==== Supplied entries ====

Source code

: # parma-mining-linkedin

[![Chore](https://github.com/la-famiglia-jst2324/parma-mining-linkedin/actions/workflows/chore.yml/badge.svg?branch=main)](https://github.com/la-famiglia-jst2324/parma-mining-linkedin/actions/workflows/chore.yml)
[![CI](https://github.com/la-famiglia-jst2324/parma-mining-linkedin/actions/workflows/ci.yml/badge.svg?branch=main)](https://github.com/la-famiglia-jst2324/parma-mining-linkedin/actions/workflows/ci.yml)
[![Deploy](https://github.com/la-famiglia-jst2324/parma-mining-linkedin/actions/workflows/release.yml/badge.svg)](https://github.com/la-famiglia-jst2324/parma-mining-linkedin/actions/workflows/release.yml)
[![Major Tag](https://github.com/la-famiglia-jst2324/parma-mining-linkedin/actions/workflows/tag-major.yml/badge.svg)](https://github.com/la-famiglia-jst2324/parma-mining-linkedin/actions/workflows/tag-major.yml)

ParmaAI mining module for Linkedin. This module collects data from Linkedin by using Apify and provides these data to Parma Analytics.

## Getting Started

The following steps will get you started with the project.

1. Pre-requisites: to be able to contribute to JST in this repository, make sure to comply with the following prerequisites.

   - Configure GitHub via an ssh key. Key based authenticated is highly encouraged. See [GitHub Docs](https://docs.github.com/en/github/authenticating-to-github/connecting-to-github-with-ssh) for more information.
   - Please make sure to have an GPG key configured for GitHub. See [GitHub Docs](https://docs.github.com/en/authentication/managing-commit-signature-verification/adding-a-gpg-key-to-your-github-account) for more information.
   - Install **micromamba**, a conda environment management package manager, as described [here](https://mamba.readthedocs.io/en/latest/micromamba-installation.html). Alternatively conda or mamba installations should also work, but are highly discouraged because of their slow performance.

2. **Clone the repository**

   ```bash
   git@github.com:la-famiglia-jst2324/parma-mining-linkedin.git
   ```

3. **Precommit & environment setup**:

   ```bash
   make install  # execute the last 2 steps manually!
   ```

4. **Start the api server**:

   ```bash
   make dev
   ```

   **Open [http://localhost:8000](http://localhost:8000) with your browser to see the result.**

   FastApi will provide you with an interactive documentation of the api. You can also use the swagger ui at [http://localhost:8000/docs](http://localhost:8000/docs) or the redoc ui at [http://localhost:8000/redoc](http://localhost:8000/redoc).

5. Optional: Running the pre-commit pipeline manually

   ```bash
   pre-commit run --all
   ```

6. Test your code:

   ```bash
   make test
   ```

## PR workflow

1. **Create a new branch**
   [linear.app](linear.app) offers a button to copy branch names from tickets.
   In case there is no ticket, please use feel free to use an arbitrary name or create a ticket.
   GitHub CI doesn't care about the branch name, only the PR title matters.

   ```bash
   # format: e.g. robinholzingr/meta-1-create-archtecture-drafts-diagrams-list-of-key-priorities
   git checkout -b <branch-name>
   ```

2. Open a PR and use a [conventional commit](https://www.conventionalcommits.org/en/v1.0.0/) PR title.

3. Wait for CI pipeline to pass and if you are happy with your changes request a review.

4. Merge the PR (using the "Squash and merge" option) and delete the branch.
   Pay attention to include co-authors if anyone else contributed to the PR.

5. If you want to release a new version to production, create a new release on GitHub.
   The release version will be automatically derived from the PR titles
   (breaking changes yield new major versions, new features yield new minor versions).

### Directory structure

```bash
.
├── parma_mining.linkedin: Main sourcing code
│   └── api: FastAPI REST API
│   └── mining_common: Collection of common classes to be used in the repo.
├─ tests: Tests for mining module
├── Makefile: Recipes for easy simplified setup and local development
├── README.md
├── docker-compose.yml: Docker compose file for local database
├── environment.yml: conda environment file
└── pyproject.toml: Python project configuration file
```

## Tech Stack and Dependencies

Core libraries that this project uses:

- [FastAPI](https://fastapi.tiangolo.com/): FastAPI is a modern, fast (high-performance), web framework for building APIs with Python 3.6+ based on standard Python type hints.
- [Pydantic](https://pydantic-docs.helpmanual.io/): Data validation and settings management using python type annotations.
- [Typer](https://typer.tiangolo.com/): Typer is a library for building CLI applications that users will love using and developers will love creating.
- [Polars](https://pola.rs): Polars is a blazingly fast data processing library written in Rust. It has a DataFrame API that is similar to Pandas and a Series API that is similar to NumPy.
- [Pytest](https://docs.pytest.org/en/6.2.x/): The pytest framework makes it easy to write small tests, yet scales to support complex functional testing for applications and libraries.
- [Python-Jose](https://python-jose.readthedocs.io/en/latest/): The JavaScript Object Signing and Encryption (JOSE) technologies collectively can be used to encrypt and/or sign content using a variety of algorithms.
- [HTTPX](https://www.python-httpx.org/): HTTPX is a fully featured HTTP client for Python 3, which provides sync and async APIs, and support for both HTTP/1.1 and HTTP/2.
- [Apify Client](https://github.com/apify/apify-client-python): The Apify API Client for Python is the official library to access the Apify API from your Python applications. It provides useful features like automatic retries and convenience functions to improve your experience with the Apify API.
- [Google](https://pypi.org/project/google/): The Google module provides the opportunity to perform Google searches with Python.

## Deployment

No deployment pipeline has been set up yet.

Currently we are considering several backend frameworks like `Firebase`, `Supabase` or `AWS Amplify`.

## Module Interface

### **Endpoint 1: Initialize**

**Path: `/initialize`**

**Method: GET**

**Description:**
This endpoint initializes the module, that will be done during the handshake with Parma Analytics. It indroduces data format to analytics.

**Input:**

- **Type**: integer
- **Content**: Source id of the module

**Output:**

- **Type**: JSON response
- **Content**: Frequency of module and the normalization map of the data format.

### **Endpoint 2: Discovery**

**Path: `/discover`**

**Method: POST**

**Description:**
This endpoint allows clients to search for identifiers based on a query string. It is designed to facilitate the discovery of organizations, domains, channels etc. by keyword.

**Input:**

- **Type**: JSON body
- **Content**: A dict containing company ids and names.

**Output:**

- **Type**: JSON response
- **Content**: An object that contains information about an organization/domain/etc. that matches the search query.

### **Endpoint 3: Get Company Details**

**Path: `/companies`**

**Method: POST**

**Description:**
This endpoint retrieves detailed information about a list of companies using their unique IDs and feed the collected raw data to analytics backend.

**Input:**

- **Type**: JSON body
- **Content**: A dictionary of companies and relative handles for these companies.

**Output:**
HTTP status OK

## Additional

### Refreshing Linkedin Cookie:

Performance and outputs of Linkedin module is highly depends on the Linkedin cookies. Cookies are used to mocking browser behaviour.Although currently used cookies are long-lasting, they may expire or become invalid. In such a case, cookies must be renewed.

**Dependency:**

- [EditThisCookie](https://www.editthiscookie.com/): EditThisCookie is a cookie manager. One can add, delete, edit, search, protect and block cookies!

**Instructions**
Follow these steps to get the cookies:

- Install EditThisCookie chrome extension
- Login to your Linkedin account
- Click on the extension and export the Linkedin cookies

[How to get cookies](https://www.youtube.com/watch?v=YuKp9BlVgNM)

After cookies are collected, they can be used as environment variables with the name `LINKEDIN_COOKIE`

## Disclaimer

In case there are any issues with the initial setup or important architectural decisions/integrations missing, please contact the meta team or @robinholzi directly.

====
==== Supplied entries ====

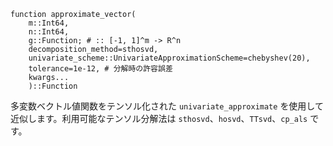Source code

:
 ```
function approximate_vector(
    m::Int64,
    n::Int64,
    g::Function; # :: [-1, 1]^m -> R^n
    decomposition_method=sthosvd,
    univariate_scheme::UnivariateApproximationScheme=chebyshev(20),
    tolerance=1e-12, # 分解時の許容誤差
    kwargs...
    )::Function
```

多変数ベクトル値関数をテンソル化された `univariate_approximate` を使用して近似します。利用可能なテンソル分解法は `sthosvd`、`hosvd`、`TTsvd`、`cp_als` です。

====

Aim of the task
Count the lines of the data that hold the string "highly", and give that number as the entire reply.

Task result
3